Moreover, the "record of conviction" includes only the charging instrument, transcript of the plea colloquy, plea agreement, and comparable judicial records of this information. That means police reports, probable cause declarations, the applicant's testimony, etc., cannot be used to show that the person was not convicted of a disqualifying crime. Thus, if the record of conviction is not clear, the Ninth Circuit now holds the applicant cannot establish eligibility.
On the other hand, if the government must establish deportability or inadmissibility (as in many cases regarding lawful permanent residents), then Young held an ambiguous record will prevent the government from meeting its burden.
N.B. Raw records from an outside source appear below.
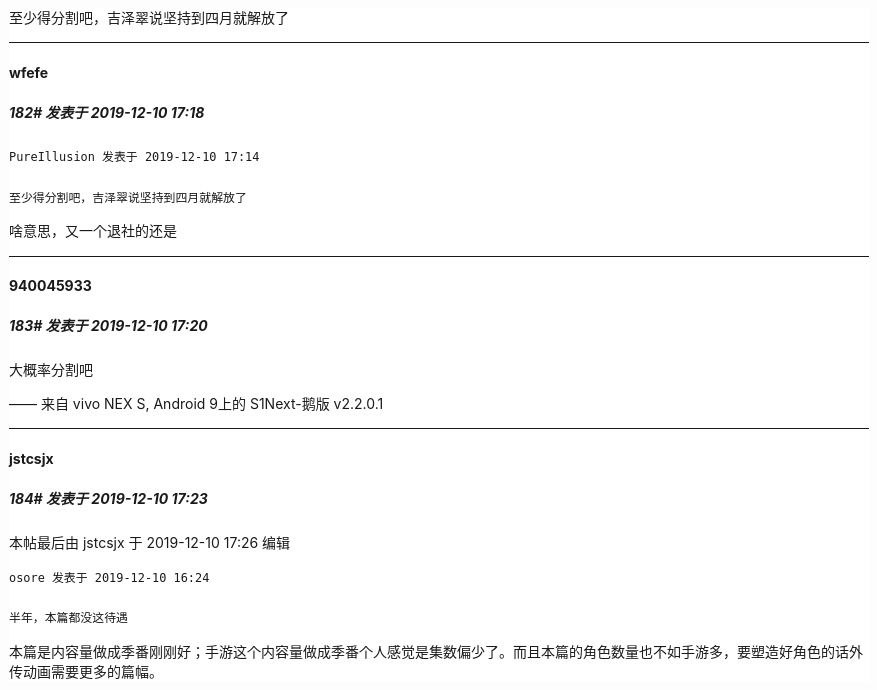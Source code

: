 


至少得分割吧，吉泽翠说坚持到四月就解放了







-----

####  wfefe  
##### 182#       发表于 2019-12-10 17:18




```
PureIllusion 发表于 2019-12-10 17:14

至少得分割吧，吉泽翠说坚持到四月就解放了
```

啥意思，又一个退社的还是







-----

####  940045933  
##### 183#       发表于 2019-12-10 17:20




大概率分割吧

—— 来自 vivo NEX S, Android 9上的 S1Next-鹅版 v2.2.0.1







-----

####  jstcsjx  
##### 184#       发表于 2019-12-10 17:23



 本帖最后由 jstcsjx 于 2019-12-10 17:26 编辑 

```
osore 发表于 2019-12-10 16:24

半年，本篇都没这待遇
```

本篇是内容量做成季番刚刚好；手游这个内容量做成季番个人感觉是集数偏少了。而且本篇的角色数量也不如手游多，要塑造好角色的话外传动画需要更多的篇幅。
The one beneficial holding from Young is that a plea to a conjunctively phrased count does not necessarily admit all of the alleged ways of violating the statute. In other words, a plea to a count that alleges sale, transportation, and offering to sell a controlled substance does not equal an admission of all of those offenses. The court recognized that prosecutors often allege commission of all of the various offenses covered by a statute despite only needing prove the defendant committed one of them. Young thus overruled the contrary holding in United States v. Snellenberger, 548 F.3d 699 (9th Cir. 2008) (en banc) (per curiam).